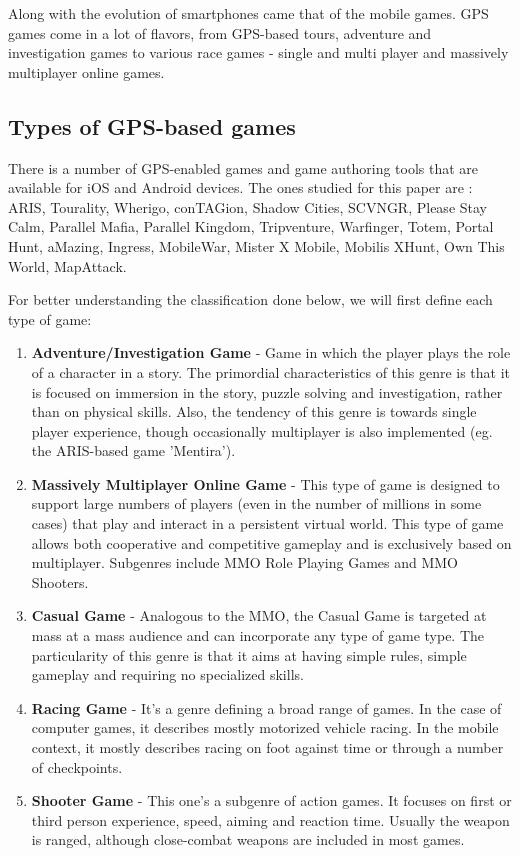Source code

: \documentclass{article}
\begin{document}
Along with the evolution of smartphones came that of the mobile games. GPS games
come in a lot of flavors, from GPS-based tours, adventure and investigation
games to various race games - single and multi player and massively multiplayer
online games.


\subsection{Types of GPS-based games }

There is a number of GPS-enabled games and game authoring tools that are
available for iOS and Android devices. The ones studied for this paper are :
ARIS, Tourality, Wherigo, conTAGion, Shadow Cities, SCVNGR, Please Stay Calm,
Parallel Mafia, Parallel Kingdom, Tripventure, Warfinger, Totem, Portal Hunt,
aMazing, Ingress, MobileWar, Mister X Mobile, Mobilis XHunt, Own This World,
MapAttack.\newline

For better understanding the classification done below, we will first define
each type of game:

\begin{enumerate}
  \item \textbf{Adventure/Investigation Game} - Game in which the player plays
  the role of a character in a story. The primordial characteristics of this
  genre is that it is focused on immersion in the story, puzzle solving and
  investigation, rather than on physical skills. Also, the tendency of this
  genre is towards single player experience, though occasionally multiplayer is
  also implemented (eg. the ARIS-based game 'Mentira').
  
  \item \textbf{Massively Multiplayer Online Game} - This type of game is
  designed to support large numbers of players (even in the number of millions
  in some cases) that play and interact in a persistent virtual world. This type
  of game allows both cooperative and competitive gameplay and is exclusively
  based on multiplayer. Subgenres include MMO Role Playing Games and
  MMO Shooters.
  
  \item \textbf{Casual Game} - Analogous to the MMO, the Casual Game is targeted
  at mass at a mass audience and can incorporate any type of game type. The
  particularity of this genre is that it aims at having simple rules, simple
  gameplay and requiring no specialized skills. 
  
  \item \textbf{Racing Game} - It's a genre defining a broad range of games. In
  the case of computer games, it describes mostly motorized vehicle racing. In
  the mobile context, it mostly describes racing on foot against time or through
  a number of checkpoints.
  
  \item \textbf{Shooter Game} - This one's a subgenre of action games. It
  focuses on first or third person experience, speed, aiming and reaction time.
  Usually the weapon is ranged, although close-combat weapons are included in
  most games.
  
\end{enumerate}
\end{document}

● ● ●

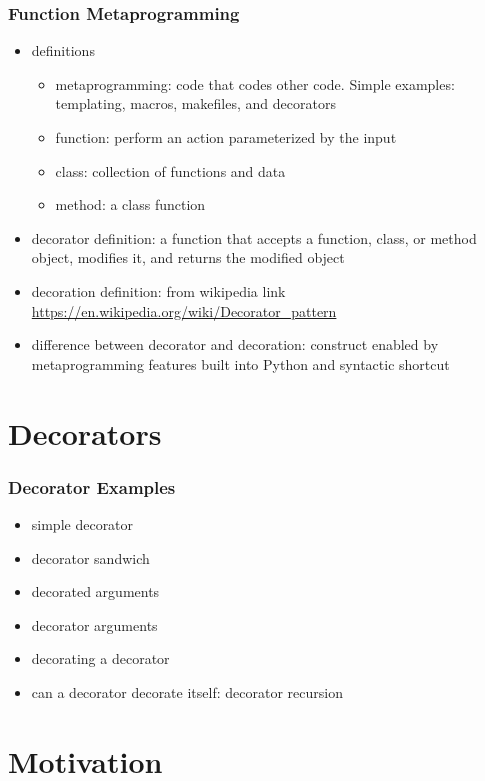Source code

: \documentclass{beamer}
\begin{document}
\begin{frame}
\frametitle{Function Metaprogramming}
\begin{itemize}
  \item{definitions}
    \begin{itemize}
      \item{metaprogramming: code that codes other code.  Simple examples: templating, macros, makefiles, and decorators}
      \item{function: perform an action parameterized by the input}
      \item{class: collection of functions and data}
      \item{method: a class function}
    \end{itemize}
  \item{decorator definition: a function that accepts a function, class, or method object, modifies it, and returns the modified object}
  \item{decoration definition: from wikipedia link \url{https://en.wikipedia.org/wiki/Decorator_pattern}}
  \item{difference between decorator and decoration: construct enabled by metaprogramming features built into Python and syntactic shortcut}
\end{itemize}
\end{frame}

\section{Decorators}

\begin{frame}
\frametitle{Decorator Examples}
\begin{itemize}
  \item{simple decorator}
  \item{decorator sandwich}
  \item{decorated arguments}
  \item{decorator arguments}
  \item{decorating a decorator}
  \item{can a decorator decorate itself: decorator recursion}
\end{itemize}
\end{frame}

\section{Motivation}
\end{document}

● ● ●

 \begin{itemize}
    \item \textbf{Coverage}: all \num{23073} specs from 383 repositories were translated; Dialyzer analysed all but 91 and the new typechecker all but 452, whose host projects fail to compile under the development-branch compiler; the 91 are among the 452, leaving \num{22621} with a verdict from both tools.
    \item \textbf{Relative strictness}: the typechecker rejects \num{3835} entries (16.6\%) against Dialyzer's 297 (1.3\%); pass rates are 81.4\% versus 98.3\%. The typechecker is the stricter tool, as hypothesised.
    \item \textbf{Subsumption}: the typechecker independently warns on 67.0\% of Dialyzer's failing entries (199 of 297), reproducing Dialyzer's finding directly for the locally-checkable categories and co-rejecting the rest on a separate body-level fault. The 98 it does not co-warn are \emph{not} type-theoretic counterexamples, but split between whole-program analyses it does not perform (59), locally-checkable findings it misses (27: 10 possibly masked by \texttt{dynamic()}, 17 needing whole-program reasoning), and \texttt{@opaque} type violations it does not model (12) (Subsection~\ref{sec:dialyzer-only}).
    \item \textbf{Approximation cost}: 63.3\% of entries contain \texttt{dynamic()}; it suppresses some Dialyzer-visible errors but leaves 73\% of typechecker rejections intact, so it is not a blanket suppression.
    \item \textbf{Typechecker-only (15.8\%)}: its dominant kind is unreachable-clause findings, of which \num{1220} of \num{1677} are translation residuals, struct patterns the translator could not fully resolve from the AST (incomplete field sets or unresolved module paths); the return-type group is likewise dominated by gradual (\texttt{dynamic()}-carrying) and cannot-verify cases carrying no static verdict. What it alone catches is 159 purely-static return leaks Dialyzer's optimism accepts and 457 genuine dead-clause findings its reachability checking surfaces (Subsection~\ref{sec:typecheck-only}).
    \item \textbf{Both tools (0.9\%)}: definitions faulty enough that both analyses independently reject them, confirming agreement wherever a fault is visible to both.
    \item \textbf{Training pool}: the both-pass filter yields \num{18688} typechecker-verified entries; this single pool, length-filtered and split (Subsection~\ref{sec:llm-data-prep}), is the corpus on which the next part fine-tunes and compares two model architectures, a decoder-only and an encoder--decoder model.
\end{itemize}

● ● ●

- WHAT THIS TASK INVOLVES -
The answer must consist of every line from the data that holds the string "visible".

- EXERCISE ANSWER -
    \item \textbf{Approximation cost}: 63.3\% of entries contain \texttt{dynamic()}; it suppresses some Dialyzer-visible errors but leaves 73\% of typechecker rejections intact, so it is not a blanket suppression.
    \item \textbf{Both tools (0.9\%)}: definitions faulty enough that both analyses independently reject them, confirming agreement wherever a fault is visible to both.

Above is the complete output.